March 28, 2008

mercati ortofrutticoli

carciofi.jpgAnomalia rurale: in campagna, dalle nostre parti, in Val d’Elsa, per comprare frutta, verdura o ortaggi con una buona scelta di varietà e qualità, bisogna andare in un supermercato. Un paio di piccoli negozi di verdure, nel paese e nelle frazioni ci sono, ma non sono certo reali mercati ortofrutticoli, con la loro bellezza e varietà. Eppure abitiamo in un territorio rurale pieno di orti in cui vengono coltivate moltissimi tipi di verdure. Per non dire di tutte le verdure e le insalate selvatiche che crescono spontaneamente nei campi.

A dispetto di questa abbondanza, per comprare pochi finocchi si deve andare in un supermercato distante decine di chilometri (bruciando benzina), si devono utilizzare guanti di plastica usa e getta, (producendo spazzatura) bisogna mettere le verdure un un sacchettino di plastica usa e getta (producendo altra spazzatura), e infine si va alla cassa, si paga e si torna a casa (bruciando altra benzina). 
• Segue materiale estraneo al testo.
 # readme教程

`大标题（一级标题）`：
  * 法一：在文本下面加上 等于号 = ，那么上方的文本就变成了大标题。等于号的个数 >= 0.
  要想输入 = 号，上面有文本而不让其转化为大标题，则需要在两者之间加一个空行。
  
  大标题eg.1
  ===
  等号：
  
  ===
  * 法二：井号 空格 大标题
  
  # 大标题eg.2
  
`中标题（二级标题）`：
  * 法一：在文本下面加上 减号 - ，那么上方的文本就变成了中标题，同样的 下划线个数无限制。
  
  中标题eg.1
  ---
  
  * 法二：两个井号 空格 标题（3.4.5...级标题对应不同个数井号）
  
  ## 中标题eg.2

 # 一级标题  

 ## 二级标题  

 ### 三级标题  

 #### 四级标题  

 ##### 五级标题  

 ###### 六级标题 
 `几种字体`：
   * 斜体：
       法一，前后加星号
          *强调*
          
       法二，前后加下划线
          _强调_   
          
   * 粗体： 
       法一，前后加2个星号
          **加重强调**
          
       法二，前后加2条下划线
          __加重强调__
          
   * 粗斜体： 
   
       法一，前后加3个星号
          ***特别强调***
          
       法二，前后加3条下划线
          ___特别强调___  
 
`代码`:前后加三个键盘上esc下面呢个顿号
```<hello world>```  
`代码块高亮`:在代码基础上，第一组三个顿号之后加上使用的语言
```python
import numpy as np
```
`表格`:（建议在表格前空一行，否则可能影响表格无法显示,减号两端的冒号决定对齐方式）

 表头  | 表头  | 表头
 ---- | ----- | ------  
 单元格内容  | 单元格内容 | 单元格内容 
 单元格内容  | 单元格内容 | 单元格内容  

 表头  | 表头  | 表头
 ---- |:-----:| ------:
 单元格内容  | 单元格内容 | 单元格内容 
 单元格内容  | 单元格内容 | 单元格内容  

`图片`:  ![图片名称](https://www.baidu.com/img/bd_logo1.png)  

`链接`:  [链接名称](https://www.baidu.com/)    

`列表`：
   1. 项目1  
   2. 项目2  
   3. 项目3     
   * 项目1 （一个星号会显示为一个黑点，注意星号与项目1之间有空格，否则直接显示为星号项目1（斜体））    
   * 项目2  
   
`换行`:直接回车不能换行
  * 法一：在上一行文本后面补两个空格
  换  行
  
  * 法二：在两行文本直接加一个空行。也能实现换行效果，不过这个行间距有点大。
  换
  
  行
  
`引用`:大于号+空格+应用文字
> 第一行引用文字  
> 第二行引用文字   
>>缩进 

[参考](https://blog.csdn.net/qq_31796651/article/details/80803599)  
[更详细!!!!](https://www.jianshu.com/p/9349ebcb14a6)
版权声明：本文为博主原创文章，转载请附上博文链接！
Viene da chiedersi quale sia il costo di quei finocchi, se al prezzo si sommano anche i costi ambientali (che però vengono pagati da tutta la comunità). 

Questa anomalia rurale appare ancora più strana se si osserva che nelle grandi città come Parigi o Roma, è invece possibile andare a piedi al mercato portandosi dietro un cestino, si può riempire il cestino con bellissime verdure che ogni mattina vengono raccolte negli orti delle campagne circostanti, e si può tornare a casa a piedi senza aver bruciato carburanti e sparpagliato per il pianeta sacchettini di plastica. 

Sembra evidente che c’e’ qualcosa che non funziona nella distribuzione delle verdure e degli ortaggi, o forse nell’organizzazione rurale, o, peggio, nell’idea di sviluppo che viene diffusa in campagna.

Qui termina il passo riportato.